With a select box of towns , i must change the url like that : mywebsite.com/index.php to mywebsite.com/myselecttownvalue/index.php or mywebsite.com/anotherselecttownvalue/index.php
It's possible with an htaccess to manage that ?
Ty for help !
With a select box of towns , i must change the url like that : mywebsite.com/index.php to mywebsite.com/myselecttownvalue/index.php or mywebsite.com/anotherselecttownvalue/index.php
It's possible with an htaccess to manage that ?
Ty for help !
Certainly it is possible to "accept" incoming URLs, that would mean to rewrite them to an internal, existing route which can process the request and respond to it.
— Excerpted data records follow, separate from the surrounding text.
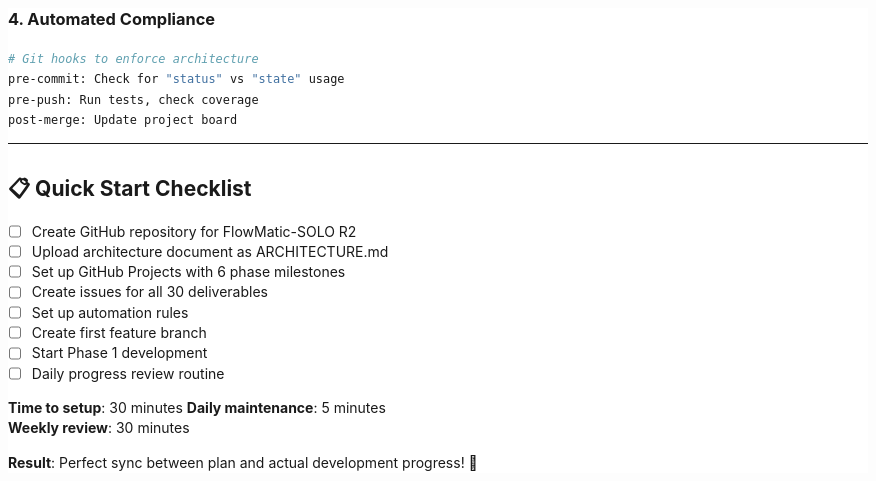 ### **4. Automated Compliance**
```bash
# Git hooks to enforce architecture
pre-commit: Check for "status" vs "state" usage
pre-push: Run tests, check coverage
post-merge: Update project board
```

---

## 📋 **Quick Start Checklist**

- [ ] Create GitHub repository for FlowMatic-SOLO R2
- [ ] Upload architecture document as ARCHITECTURE.md
- [ ] Set up GitHub Projects with 6 phase milestones  
- [ ] Create issues for all 30 deliverables
- [ ] Set up automation rules
- [ ] Create first feature branch
- [ ] Start Phase 1 development
- [ ] Daily progress review routine

**Time to setup**: 30 minutes
**Daily maintenance**: 5 minutes  
**Weekly review**: 30 minutes

**Result**: Perfect sync between plan and actual development progress! 🎯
Concerning your examples: typically one would leave out the script name, so the URLs would look clean, something like https://example.com/town/myselectedtown
and get internally rewritten to something like /index.php?town=myselectedtown
so that the selected value is available in the $_GET
superglobal variable as $_GET['town']
. Take care to URL-encode the town name though, in case it contains blanks or funny stuff...
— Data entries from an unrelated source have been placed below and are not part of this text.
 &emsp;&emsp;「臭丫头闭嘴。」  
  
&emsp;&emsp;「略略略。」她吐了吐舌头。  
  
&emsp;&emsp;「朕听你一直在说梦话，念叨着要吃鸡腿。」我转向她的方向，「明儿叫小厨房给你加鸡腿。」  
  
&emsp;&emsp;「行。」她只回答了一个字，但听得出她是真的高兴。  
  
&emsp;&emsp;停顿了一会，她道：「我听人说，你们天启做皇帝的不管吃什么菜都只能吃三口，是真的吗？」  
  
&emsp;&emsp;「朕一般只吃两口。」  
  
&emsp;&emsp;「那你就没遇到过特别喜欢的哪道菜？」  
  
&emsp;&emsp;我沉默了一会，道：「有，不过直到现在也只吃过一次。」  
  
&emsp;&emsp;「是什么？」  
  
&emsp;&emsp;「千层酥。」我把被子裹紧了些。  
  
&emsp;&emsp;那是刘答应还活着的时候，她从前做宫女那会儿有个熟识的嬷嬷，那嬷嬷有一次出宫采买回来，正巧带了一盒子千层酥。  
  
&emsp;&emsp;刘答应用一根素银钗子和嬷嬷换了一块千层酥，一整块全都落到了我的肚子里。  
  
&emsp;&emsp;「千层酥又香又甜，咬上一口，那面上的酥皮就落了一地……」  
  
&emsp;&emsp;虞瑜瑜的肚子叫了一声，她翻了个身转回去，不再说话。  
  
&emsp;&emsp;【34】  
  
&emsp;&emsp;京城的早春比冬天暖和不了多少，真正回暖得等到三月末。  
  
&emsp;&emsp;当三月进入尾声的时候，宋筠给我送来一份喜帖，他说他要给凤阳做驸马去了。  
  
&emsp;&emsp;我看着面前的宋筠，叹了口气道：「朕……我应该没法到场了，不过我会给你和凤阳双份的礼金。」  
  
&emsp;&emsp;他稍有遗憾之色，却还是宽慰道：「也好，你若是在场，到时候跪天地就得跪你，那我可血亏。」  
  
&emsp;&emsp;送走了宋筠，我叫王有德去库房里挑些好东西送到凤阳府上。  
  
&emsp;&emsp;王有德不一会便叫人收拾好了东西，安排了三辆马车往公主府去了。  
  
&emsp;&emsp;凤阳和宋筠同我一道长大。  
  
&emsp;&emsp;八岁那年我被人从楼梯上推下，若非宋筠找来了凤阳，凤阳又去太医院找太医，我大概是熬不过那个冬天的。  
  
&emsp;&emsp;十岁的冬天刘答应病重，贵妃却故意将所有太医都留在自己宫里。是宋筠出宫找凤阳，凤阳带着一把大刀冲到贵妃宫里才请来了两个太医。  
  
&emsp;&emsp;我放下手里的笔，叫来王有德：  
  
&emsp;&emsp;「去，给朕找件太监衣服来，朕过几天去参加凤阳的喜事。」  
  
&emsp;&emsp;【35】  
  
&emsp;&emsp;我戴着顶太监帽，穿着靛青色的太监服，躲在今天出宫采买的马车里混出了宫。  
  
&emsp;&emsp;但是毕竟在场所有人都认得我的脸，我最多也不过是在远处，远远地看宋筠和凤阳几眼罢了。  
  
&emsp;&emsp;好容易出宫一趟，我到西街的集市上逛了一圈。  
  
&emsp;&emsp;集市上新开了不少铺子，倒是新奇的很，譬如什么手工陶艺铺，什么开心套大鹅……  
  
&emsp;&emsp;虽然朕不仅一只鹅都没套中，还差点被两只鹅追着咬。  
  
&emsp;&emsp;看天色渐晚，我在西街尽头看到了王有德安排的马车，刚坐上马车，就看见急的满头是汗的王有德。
Take a look at this example setup:
RewriteEngine on
RewriteRule ^/?town/(.+)$ /index.php?town=$1 [L]
The above rule will work in dynamic configuration files (".htaccess") and in the real http servers host configuration.
You certainly could define your URLs without the /town
token inside, s you suggested (so just https://example.com/myselectedtown
). But that typically raises issues with other URL patterns, since it is never clear if a URL refers to a town name or something else...
And a general hint: you should always prefer to place such rules inside the http servers host configuration instead of using dynamic configuration files (".htaccess"). Those files are notoriously error prone, hard to debug and they really slow down the server. They are only provided as a last option for situations where you do not have control over the host configuration (read: really cheap hosting service providers) or if you have an application that relies on writing its own rewrite rules (which is an obvious security nightmare).